I'm an electronics newbie and I am puzzled by the behaviour of a circuit I have created. I have connected the output of one inverter to the input of another but the behaviour of the circuit is not what I expected. I've included a schematic and two photos of the circuit. The first photo shows the two inverters unconnected and the circuit behaves as I expect it to, that is, LED1 turns off when I press the tactile button. However, in photo 2 you can see that I have connected the output of the first inverter to the input of the second and LED1 is off, but it should be on.
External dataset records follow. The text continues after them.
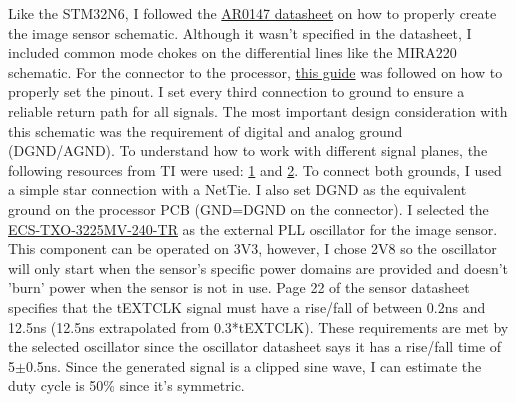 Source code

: Like the STM32N6, I followed the \href{https://edit.wpgdadawant.com/uploads/news_file/program/2021/36761/tech_files/program_36761_suggest_other_file.PDF?}{AR0147 datasheet} on how to properly create the image sensor schematic.
Although it wasn't specified in the datasheet, I included common mode chokes on the differential lines like the MIRA220 schematic.
\nl
For the connector to the processor, \href{https://blog.arducam.com/raspberry-pi-camera/connector-type-pinout/}{this guide} was followed on how to properly set the pinout. I set every third connection to ground to ensure a reliable return path for all signals.
\nl
The most important design consideration with this schematic was the requirement of digital and analog ground (DGND/AGND). To understand how to work with different signal planes, the following resources from TI were used: \href{https://www.ti.com/lit/an/slyt499/slyt499.pdf?ts=1756814995128&ref_url=https%3A%2F%2Fwww.google.com%2F}{1} and \href{https://www.ti.com/lit/an/slyt512/slyt512.pdf?ts=1756824651700&ref_url=https%3A%2F%2Fwww.google.com%2F}{2}.
To connect both grounds, I used a simple star connection with a NetTie. I also set DGND as the equivalent ground on the processor PCB (GND=DGND on the connector).
\nl
I selected the \href{https://au.mouser.com/ProductDetail/ECS/ECS-TXO-3225MV-240-TR?qs=d0WKAl%252BL4KYXn7UuwSFJGQ%3D%3D&srsltid=AfmBOoqlFJCYyqd6MzLT63_Pw_wqXWR5Bv4SHlYdyhoVLS8l8SGV9TkK}{ECS-TXO-3225MV-240-TR} as the external PLL oscillator for the image sensor. This component can be operated on 3V3, however, I chose 2V8 so the oscillator will only start when the sensor's specific power domains are provided and doesn't 'burn' power when the sensor is not in use.
Page 22 of the sensor datasheet specifies that the tEXTCLK signal must have a rise/fall of between 0.2ns and 12.5ns (12.5ns extrapolated from 0.3*tEXTCLK). These requirements are met by the selected oscillator since the oscillator datasheet says it has a rise/fall time of 5$\pm$0.5ns. Since the generated signal is a clipped sine wave, I can estimate the duty cycle is 50\% since it's symmetric.
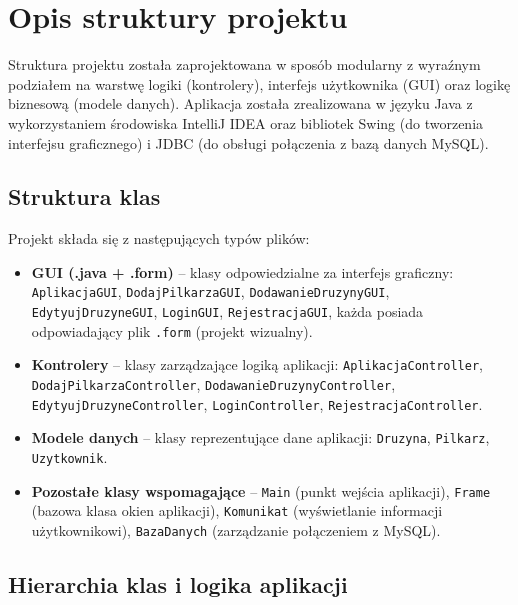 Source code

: \documentclass{urdpl}     %
\begin{document}
\chapter{Opis struktury projektu}

Struktura projektu została zaprojektowana w sposób modularny z wyraźnym podziałem na warstwę logiki (kontrolery), interfejs użytkownika (GUI) oraz logikę biznesową (modele danych). Aplikacja została zrealizowana w języku Java z wykorzystaniem środowiska IntelliJ IDEA oraz bibliotek Swing (do tworzenia interfejsu graficznego) i JDBC (do obsługi połączenia z bazą danych MySQL).

\section{Struktura klas}

Projekt składa się z następujących typów plików:

\begin{itemize}
  \item \textbf{GUI (.java + .form)} – klasy odpowiedzialne za interfejs graficzny: \texttt{AplikacjaGUI}, \texttt{DodajPilkarzaGUI}, \texttt{DodawanieDruzynyGUI}, \texttt{EdytyujDruzyneGUI}, \texttt{LoginGUI}, \texttt{RejestracjaGUI}, każda posiada odpowiadający plik \texttt{.form} (projekt wizualny).
  \item \textbf{Kontrolery} – klasy zarządzające logiką aplikacji: \texttt{AplikacjaController}, \texttt{DodajPilkarzaController}, \texttt{DodawanieDruzynyController}, \texttt{EdytyujDruzyneController}, \texttt{LoginController}, \texttt{RejestracjaController}.
  \item \textbf{Modele danych} – klasy reprezentujące dane aplikacji: \texttt{Druzyna}, \texttt{Pilkarz}, \texttt{Uzytkownik}.
  \item \textbf{Pozostałe klasy wspomagające} – \texttt{Main} (punkt wejścia aplikacji), \texttt{Frame} (bazowa klasa okien aplikacji), \texttt{Komunikat} (wyświetlanie informacji użytkownikowi), \texttt{BazaDanych} (zarządzanie połączeniem z MySQL).
\end{itemize}

\section{Hierarchia klas i logika aplikacji}
\end{document}
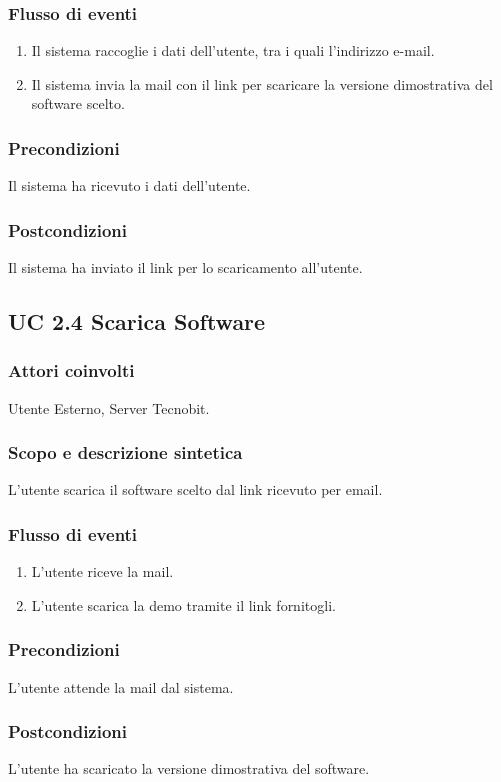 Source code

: \subsubsection*{Flusso di eventi}
\begin{enumerate}
\item Il sistema raccoglie i dati dell'utente, tra i quali l'indirizzo e-mail.
\item Il sistema invia la mail con il link per scaricare la versione dimostrativa del software scelto.
\end{enumerate}
\subsubsection*{Precondizioni} Il sistema ha ricevuto i dati dell'utente.
\subsubsection*{Postcondizioni} Il sistema ha inviato il link per lo scaricamento all'utente.

\subsection*{UC 2.4 Scarica Software}
\subsubsection*{Attori coinvolti} Utente Esterno, Server Tecnobit.
\subsubsection*{Scopo e descrizione sintetica}
L'utente scarica il software scelto dal link ricevuto per email.
\subsubsection*{Flusso di eventi}
\begin{enumerate}
\item L'utente riceve la mail.
\item L'utente scarica la demo tramite il link fornitogli.
\end{enumerate}
\subsubsection*{Precondizioni} L'utente attende la mail dal sistema.
\subsubsection*{Postcondizioni} L'utente ha scaricato la versione dimostrativa del software.

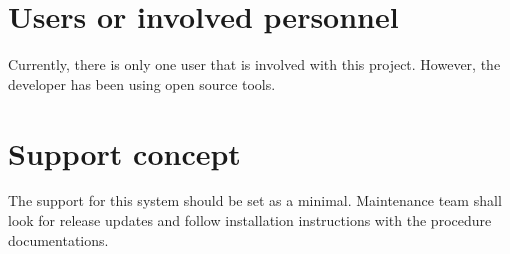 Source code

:\section{Users or involved personnel}
\label{loc:Users or involved personnel}


Currently, there is only one user that is involved with this project. However, the developer has been using open source tools.


\section{Support concept}
\label{loc:Support concept}


The support for this system should be set as a minimal. Maintenance team shall look for release updates and follow installation instructions with the procedure documentations.

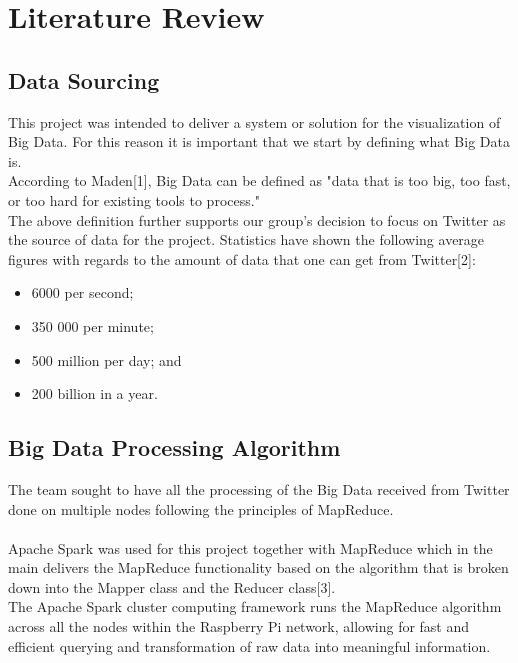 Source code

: \documentclass[12pt]{article} %
\begin{document}
		
	\section{Literature Review}
	
	\subsection {Data Sourcing}
	
	This project was intended to deliver a system or solution for the visualization of Big Data. For this reason it is important that we start by defining what Big Data is.
	\\
	According to Maden[1], Big Data can be defined as "data that is too big, too fast, or too hard for existing tools to process."
	\\
	The above definition further supports our group's decision to focus on Twitter as the source of data for the project. Statistics have shown the following average figures with regards to the amount of data that one can get from Twitter[2]:
	\\
	
		\begin{itemize}
			\item 6000 per second; 
			\item 350 000 per minute;
			\item 500 million per day; and
			\item 200 billion in a year.
		\end{itemize}
	
	\subsection {Big Data Processing Algorithm}
	
	The team sought to have all the processing of the Big Data received from Twitter done on multiple nodes following the principles of MapReduce.
	\\
	\\
	Apache Spark was used for this project together with MapReduce which in the main delivers the MapReduce functionality based on the algorithm that is broken down into the Mapper class and the Reducer class[3].\\
	
	The Apache Spark cluster computing framework runs the MapReduce algorithm across all the nodes within the Raspberry Pi network, allowing for fast and efficient querying and transformation of raw data into meaningful information.
	
\end{document}
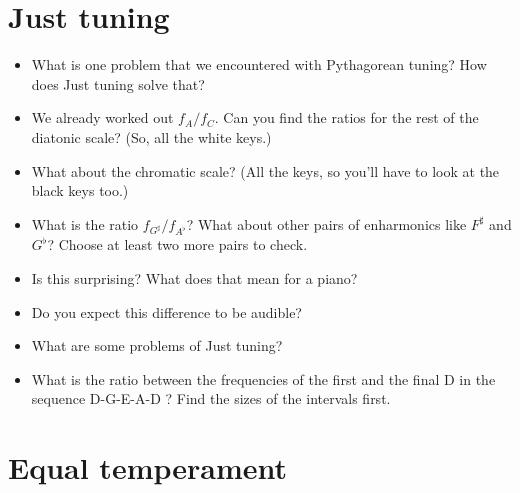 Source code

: \documentclass[a4paper, 11pt]{article}
\begin{document}
\section{Just tuning}

\begin{itemize}
    \item What is one problem that we encountered with Pythagorean tuning? How does Just tuning solve that?
    \item We already worked out $f_A/f_C$. Can you find the ratios for the rest of the diatonic scale? (So, all the white keys.)
    \item What about the chromatic scale? (All the keys, so you'll have to look at the black keys too.)
    \item  What is the ratio $f_{G^\sharp}/f_{A^\flat}$? What about other pairs of enharmonics like $F^\sharp$ and $G^\flat$? Choose at least two more pairs to check.
    \item Is this surprising? What does that mean for a piano?
    \item Do you expect this difference to be audible?
    \item What are some problems of Just tuning?
    \item What is the ratio between the frequencies of the first and the final D in the sequence D-G-E-A-D ? Find the sizes of the intervals first.
\end{itemize}

\section{Equal temperament}
\end{document}
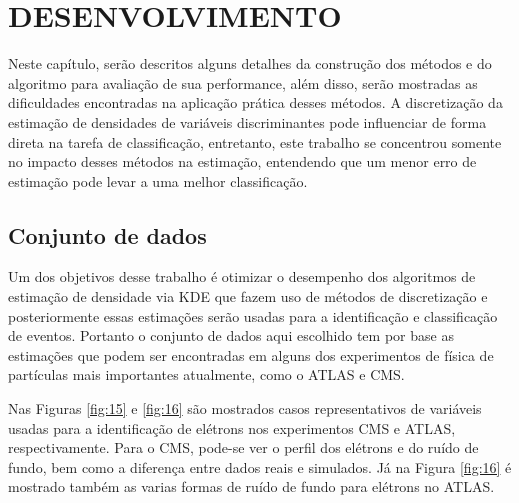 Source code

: \chapter{DESENVOLVIMENTO} \label{cap:desenvolvimento}
\vspace{-2cm}
Neste capítulo, serão descritos alguns detalhes da construção dos métodos e do algoritmo para avaliação de sua performance, além disso, serão mostradas as dificuldades encontradas na aplicação prática desses métodos. A discretização da estimação de densidades de variáveis discriminantes pode influenciar de forma direta na tarefa de classificação, entretanto, este trabalho se concentrou somente no impacto desses métodos na estimação, entendendo que um menor erro de estimação pode levar a uma melhor classificação.

\section{Conjunto de dados}

Um dos objetivos desse trabalho é otimizar o desempenho dos algoritmos de estimação de densidade via KDE que fazem uso de métodos de discretização e posteriormente essas estimações serão usadas para a identificação e classificação de eventos. Portanto o conjunto de dados aqui escolhido tem por base as estimações que podem ser encontradas em alguns dos experimentos de física de partículas mais importantes atualmente, como o ATLAS e CMS.

Nas Figuras \ref{fig:15} e \ref{fig:16} são mostrados casos representativos de variáveis usadas para a identificação de elétrons nos experimentos CMS e ATLAS, respectivamente. Para o CMS, pode-se ver o perfil dos elétrons e do ruído de fundo, bem como a diferença entre dados reais e simulados. Já na Figura \ref{fig:16} é mostrado também as varias formas de ruído de fundo para elétrons no ATLAS.


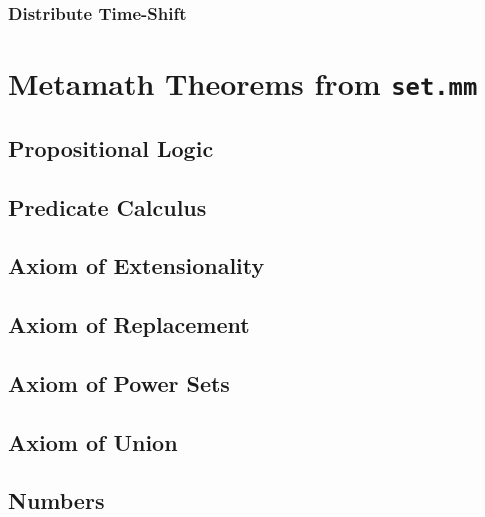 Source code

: \documentclass[fleqn,openany]{book}
\begin{document}
\subsection{Distribute Time-Shift}
\allowdisplaybreaks{

}  %

\chapter{Metamath Theorems from  \texttt{set.mm}}\label{chapter:mm}

\section{Propositional Logic}\label{sec:prop}


\section{Predicate Calculus}\label{sec:predicatecalc}


\section{Axiom of Extensionality}\label{sec:extensionality}


\section{Axiom of Replacement}\label{sec:replacement}


\section{Axiom of Power Sets}\label{sec:axpowerset}


\section{Axiom of Union}\label{sec:axunion}


\section{Numbers}\label{sec:mmnumbers}

\end{document}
Can you explain what is happening?
Best Answer
The problem here is that the anode (top) of LED1 is connected directly to the base of Q2. When Q1 is off current will flow from R3 through Q2 base to ground. As Q2 is a silicon transistor the voltage on its base will be clamped to about 0.7 V. A red LED needs about 1.8 V to light up so LED1 won't see enough voltage to light up. (Q2 will switch on and off correctly so LED2 will behave as expected.)
To correct this, link LED1 to Q2 with a resistor (e.g. 1 kΩ, depending on the value of Vcc) rather than a wire link. This will allow the voltages on LED1 and the base of Q2 to be different.
Edit: I've removed text about an earlier version of your schematic which no longer applies to the updated version.